Data provided -
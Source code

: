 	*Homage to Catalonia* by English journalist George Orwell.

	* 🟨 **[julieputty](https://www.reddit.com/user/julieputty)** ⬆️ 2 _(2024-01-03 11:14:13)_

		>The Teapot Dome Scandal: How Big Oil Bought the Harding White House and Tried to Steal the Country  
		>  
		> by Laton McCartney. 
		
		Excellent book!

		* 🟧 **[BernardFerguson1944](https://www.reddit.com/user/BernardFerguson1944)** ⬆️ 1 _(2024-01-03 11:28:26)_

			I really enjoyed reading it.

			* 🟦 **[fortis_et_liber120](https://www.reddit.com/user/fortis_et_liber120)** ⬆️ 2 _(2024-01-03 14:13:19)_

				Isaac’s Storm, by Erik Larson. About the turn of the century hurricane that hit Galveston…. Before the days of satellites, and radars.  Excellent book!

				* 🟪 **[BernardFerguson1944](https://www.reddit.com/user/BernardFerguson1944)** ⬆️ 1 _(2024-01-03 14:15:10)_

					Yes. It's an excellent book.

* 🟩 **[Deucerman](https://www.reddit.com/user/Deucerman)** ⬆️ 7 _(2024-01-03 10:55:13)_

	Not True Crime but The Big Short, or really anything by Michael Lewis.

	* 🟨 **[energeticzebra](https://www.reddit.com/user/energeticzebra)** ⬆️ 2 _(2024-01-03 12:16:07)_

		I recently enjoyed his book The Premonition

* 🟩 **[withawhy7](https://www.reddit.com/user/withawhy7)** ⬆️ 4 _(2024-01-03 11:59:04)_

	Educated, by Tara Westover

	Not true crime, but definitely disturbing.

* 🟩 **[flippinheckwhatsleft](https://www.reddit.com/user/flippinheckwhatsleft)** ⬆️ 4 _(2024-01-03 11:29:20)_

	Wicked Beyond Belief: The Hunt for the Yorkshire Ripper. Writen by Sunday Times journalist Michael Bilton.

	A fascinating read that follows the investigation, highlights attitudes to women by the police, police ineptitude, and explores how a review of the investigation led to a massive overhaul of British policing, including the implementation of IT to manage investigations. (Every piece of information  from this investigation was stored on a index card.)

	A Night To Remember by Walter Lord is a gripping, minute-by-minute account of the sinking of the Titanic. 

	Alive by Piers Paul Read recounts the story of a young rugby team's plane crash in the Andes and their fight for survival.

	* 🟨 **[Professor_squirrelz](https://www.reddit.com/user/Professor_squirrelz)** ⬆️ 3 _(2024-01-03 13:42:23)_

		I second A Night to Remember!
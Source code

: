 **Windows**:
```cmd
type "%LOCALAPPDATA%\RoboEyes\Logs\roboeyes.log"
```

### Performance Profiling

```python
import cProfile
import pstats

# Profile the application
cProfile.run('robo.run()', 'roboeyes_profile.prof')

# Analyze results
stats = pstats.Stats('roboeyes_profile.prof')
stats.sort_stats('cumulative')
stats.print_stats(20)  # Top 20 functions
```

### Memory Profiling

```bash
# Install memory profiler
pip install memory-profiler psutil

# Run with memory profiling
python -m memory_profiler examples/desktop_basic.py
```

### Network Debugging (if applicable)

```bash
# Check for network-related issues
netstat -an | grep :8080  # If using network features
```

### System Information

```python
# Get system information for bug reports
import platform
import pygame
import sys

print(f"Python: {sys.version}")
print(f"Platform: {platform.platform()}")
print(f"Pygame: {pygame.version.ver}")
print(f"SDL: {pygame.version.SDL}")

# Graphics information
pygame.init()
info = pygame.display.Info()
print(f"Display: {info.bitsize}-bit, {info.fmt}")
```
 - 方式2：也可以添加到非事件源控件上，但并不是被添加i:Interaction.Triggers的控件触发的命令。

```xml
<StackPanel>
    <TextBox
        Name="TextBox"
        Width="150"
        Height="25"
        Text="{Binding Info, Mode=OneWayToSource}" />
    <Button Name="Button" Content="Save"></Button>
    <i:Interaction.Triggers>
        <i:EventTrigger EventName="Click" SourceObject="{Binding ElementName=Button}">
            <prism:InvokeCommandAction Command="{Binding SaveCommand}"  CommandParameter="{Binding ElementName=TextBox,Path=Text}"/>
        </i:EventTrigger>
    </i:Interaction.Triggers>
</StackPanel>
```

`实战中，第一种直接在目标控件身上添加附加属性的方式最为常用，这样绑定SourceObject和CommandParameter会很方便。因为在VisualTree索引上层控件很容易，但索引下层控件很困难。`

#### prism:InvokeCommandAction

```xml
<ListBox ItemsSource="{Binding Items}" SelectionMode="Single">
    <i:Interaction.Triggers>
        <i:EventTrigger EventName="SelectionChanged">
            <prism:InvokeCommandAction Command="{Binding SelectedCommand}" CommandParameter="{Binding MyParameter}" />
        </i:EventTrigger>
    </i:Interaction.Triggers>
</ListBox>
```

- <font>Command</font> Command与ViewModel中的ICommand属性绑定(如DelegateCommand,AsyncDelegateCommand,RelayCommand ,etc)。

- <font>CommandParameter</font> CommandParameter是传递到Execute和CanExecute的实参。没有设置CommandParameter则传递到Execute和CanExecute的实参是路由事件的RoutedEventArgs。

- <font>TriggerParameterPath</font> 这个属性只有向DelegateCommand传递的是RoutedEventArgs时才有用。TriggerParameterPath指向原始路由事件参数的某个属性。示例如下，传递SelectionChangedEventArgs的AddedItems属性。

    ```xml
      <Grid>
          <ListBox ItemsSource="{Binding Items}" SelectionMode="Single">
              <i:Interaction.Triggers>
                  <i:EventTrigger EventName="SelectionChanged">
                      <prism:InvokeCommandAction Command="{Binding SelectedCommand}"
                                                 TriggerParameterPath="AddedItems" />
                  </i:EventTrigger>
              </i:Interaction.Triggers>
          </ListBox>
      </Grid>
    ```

Task to carry out - Go through the material above line by line and copy it exactly.

Completed task -
Source code

: 	*Homage to Catalonia* by English journalist George Orwell.

	* 🟨 **[julieputty](https://www.reddit.com/user/julieputty)** ⬆️ 2 _(2024-01-03 11:14:13)_

		>The Teapot Dome Scandal: How Big Oil Bought the Harding White House and Tried to Steal the Country  
		>  
		> by Laton McCartney. 
		
		Excellent book!

		* 🟧 **[BernardFerguson1944](https://www.reddit.com/user/BernardFerguson1944)** ⬆️ 1 _(2024-01-03 11:28:26)_

			I really enjoyed reading it.

			* 🟦 **[fortis_et_liber120](https://www.reddit.com/user/fortis_et_liber120)** ⬆️ 2 _(2024-01-03 14:13:19)_

				Isaac’s Storm, by Erik Larson. About the turn of the century hurricane that hit Galveston…. Before the days of satellites, and radars.  Excellent book!

				* 🟪 **[BernardFerguson1944](https://www.reddit.com/user/BernardFerguson1944)** ⬆️ 1 _(2024-01-03 14:15:10)_

					Yes. It's an excellent book.

* 🟩 **[Deucerman](https://www.reddit.com/user/Deucerman)** ⬆️ 7 _(2024-01-03 10:55:13)_

	Not True Crime but The Big Short, or really anything by Michael Lewis.

	* 🟨 **[energeticzebra](https://www.reddit.com/user/energeticzebra)** ⬆️ 2 _(2024-01-03 12:16:07)_

		I recently enjoyed his book The Premonition

* 🟩 **[withawhy7](https://www.reddit.com/user/withawhy7)** ⬆️ 4 _(2024-01-03 11:59:04)_

	Educated, by Tara Westover

	Not true crime, but definitely disturbing.

* 🟩 **[flippinheckwhatsleft](https://www.reddit.com/user/flippinheckwhatsleft)** ⬆️ 4 _(2024-01-03 11:29:20)_

	Wicked Beyond Belief: The Hunt for the Yorkshire Ripper. Writen by Sunday Times journalist Michael Bilton.

	A fascinating read that follows the investigation, highlights attitudes to women by the police, police ineptitude, and explores how a review of the investigation led to a massive overhaul of British policing, including the implementation of IT to manage investigations. (Every piece of information  from this investigation was stored on a index card.)

	A Night To Remember by Walter Lord is a gripping, minute-by-minute account of the sinking of the Titanic. 

	Alive by Piers Paul Read recounts the story of a young rugby team's plane crash in the Andes and their fight for survival.

	* 🟨 **[Professor_squirrelz](https://www.reddit.com/user/Professor_squirrelz)** ⬆️ 3 _(2024-01-03 13:42:23)_

		I second A Night to Remember!
Source code

: **Windows**:
```cmd
type "%LOCALAPPDATA%\RoboEyes\Logs\roboeyes.log"
```

### Performance Profiling

```python
import cProfile
import pstats

# Profile the application
cProfile.run('robo.run()', 'roboeyes_profile.prof')

# Analyze results
stats = pstats.Stats('roboeyes_profile.prof')
stats.sort_stats('cumulative')
stats.print_stats(20)  # Top 20 functions
```

### Memory Profiling

```bash
# Install memory profiler
pip install memory-profiler psutil

# Run with memory profiling
python -m memory_profiler examples/desktop_basic.py
```

### Network Debugging (if applicable)

```bash
# Check for network-related issues
netstat -an | grep :8080  # If using network features
```

### System Information

```python
# Get system information for bug reports
import platform
import pygame
import sys

print(f"Python: {sys.version}")
print(f"Platform: {platform.platform()}")
print(f"Pygame: {pygame.version.ver}")
print(f"SDL: {pygame.version.SDL}")

# Graphics information
pygame.init()
info = pygame.display.Info()
print(f"Display: {info.bitsize}-bit, {info.fmt}")
```
 - 方式2：也可以添加到非事件源控件上，但并不是被添加i:Interaction.Triggers的控件触发的命令。

```xml
<StackPanel>
    <TextBox
        Name="TextBox"
        Width="150"
        Height="25"
        Text="{Binding Info, Mode=OneWayToSource}" />
    <Button Name="Button" Content="Save"></Button>
    <i:Interaction.Triggers>
        <i:EventTrigger EventName="Click" SourceObject="{Binding ElementName=Button}">
            <prism:InvokeCommandAction Command="{Binding SaveCommand}"  CommandParameter="{Binding ElementName=TextBox,Path=Text}"/>
        </i:EventTrigger>
    </i:Interaction.Triggers>
</StackPanel>
```

`实战中，第一种直接在目标控件身上添加附加属性的方式最为常用，这样绑定SourceObject和CommandParameter会很方便。因为在VisualTree索引上层控件很容易，但索引下层控件很困难。`

#### prism:InvokeCommandAction

```xml
<ListBox ItemsSource="{Binding Items}" SelectionMode="Single">
    <i:Interaction.Triggers>
        <i:EventTrigger EventName="SelectionChanged">
            <prism:InvokeCommandAction Command="{Binding SelectedCommand}" CommandParameter="{Binding MyParameter}" />
        </i:EventTrigger>
    </i:Interaction.Triggers>
</ListBox>
```

- <font>Command</font> Command与ViewModel中的ICommand属性绑定(如DelegateCommand,AsyncDelegateCommand,RelayCommand ,etc)。

- <font>CommandParameter</font> CommandParameter是传递到Execute和CanExecute的实参。没有设置CommandParameter则传递到Execute和CanExecute的实参是路由事件的RoutedEventArgs。

- <font>TriggerParameterPath</font> 这个属性只有向DelegateCommand传递的是RoutedEventArgs时才有用。TriggerParameterPath指向原始路由事件参数的某个属性。示例如下，传递SelectionChangedEventArgs的AddedItems属性。

    ```xml
      <Grid>
          <ListBox ItemsSource="{Binding Items}" SelectionMode="Single">
              <i:Interaction.Triggers>
                  <i:EventTrigger EventName="SelectionChanged">
                      <prism:InvokeCommandAction Command="{Binding SelectedCommand}"
                                                 TriggerParameterPath="AddedItems" />
                  </i:EventTrigger>
              </i:Interaction.Triggers>
          </ListBox>
      </Grid>
    ```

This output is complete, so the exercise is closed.